Thirty-five years after leaving an indelible imprint on Broadway in Cats, Betty Buckley, 69, has hit what feels like a creative renaissance. The Tony winner (for her portrayal of Grizabella - and unforgettable performance of "Memory" - in Cats) kicked off the year starring opposite James McAvoy in M. Night Shyamalan's thriller, Split. And on April 7, she'll release her 17th solo album, Story Songs.
Though many fans primarily associate Buckley with her larger-than-life diva roles (Norma Desmond in Sunset Boulevard, anyone?), she's as comfortable relaxing on her Texas ranch (and singing along to Led Zeppelin on her car stereo) as she is on the Broadway stage. Story Songs, a 2-disc set comprised of live tracks from concerts in California and New York, showcases Buckley's diverse artistic leanings.
Picking up where her 2014 collaboration with T Bone Burnett, Ghostlight, left off, Buckley channels her inner rocker on songs by Peter Gabriel, Emmylou Harris and Radiohead. Among the Broadway selections on the album, her choices are forward-thinking: Three brand new tunes by contemporary musical theater composers Jason Robert Brown (The Last Five Years, Bridges of Madison County) and Joe Iconis (season two of TV's Smash) are undeniable highlights.
Buckley gave Billboard an exclusive first listen to Brown's "Cassandra," which you can listen to below, and shared her thoughts on feminism, musicians' political responsibility, and her rock and roll dreams.
What was it about "Cassandra" that spoke to you?
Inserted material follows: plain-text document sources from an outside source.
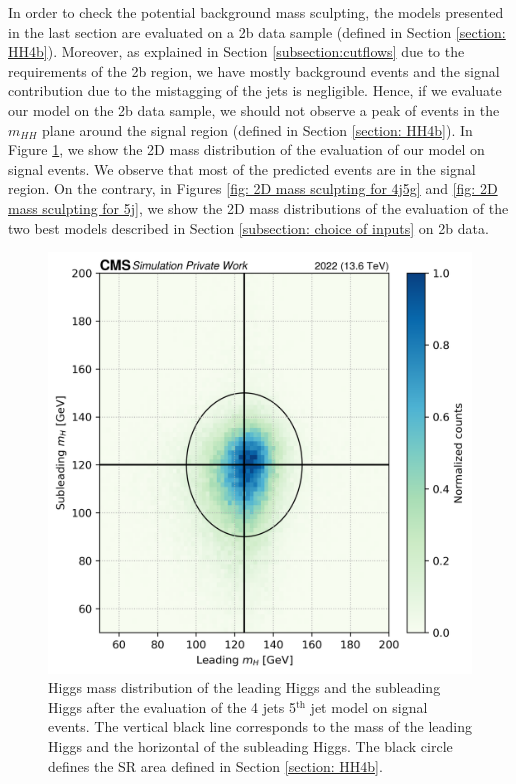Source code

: In order to check the potential background mass sculpting, the models presented in the last section are evaluated on a 2b data sample (defined in Section \ref{section: HH4b}). Moreover, as explained in Section \ref{subsection:cutflows} due to the requirements of the 2b region, we have mostly background events and the signal contribution due to the mistagging of the jets is negligible. Hence, if we evaluate our model on the 2b data sample, we should not observe a peak of events in the $m_{HH}$ plane around the signal region (defined in Section \ref{section: HH4b}). In Figure \ref{fig: 2D mass dist sig}, we show the 2D mass distribution of the evaluation of our model on signal events. We observe that most of the predicted events are in the signal region. On the contrary, in Figures \ref{fig: 2D mass sculpting for 4j5g} and \ref{fig: 2D mass sculpting for 5j}, we show the 2D mass distributions of the evaluation of the two best models described in Section \ref{subsection: choice of inputs} on 2b data.


\begin{figure}[hbt]
    \centering
    \includegraphics[width=0.6\linewidth]{Images/6.Improving/Mass sculpting/signal mhh.png}
    \caption{Higgs mass distribution of the leading Higgs and the subleading Higgs after the evaluation of the 4 jets 5$^{\text{th}}$ jet model on signal events. The vertical black line corresponds to the mass of the leading Higgs and the horizontal of the subleading Higgs. The black circle defines the SR area defined in Section \ref{section: HH4b}.}
    \label{fig: 2D mass dist sig}
\end{figure}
I think it's a compelling piece musically, and I loved the song's message. Jason has two daughters, and he's just as disturbed as I am by the political scenario that we're all living through. He's written some beautiful music in response to that, and I was thrilled to get to debut it.
When you mention "Cassandra" in the album's liner notes, you thank Gloria Steinem. How do you feel that the song reflects the feminist movement?
It's about a young woman who can predict the future, and no one's listening because everyone's interested in the status-quo, white-male perspective. It's a wonderful story, and I think it speaks for itself.
You're politically outspoken on social media, and you reference the 2016 election in one of the album's asides. What role should artists play in the political sphere?
It harkens back to the role that music and art played in the 1960s, in that it's important to remind people on a deeper level - which art can reach - of the truth of things. Our political climate is upsetting because it goes against the grain of our humanity. So it's incumbent upon those of us in the arts to share [our views].
You and producer T Bone Burnett are lifelong friends. What did you learn from him while working on your last album?
He's got an incredible ear, so it was bliss being in the studio with him… he's like a film director. He directs the musicians and the take of a song very cinematically. There's an expanse and feeling on Ghostlight of wide, open spaces. That, to me, feels like home - like Texas, where we're both from. I'm interested to hear what he thinks of Story Songs.
Who are you listening to right now?
I think Sara Bareilles is a great writer. I love Sting - I listen to everything that he does. I love his song, "Practical Arrangement," which I included on the album. He cut it from [his musical] The Last Ship, and I don't understand why because I think it's a brilliant love song. I love driving around the Texas countryside playing Led Zeppelin… and I love Keith Jarrett. He's one of my great teachers. He doesn't know that, but he is!
Did you every consider pursuing rock music?
Yeah, I wanted to be a rock and roll singer! When I was a young singer-actress doing Promises, Promises in London, there was some interest from a producer who wanted me to be like Shirley Bassey, [but] I was really in love with Joni Mitchell and Carole King. I wanted to have my own musical identity, so I passed.
Years later, when I was in the film Tender Mercies and doing Cats on Broadway, there was interest in me doing a country album, and again I passed, because I didn't know if that's who I truly was, either. I have tremendous gratitude that there are 17 recordings of my work that don't fall into one category or another. I don't think of my records as definitively theatrical.
What's your secret to keeping things fresh at this stage of your career?
It's important for me to keep exploring. There are a lot of points of view about aging in our culture that aren't kind. We're taught to think that, beyond a certain point, life doesn't have the same potential for passion, excitement and creativity. Fortunately, I've known since I was young that my best work was going to be in my later years, and I kind of woke up this past year and realized that these are my later years [Laughs].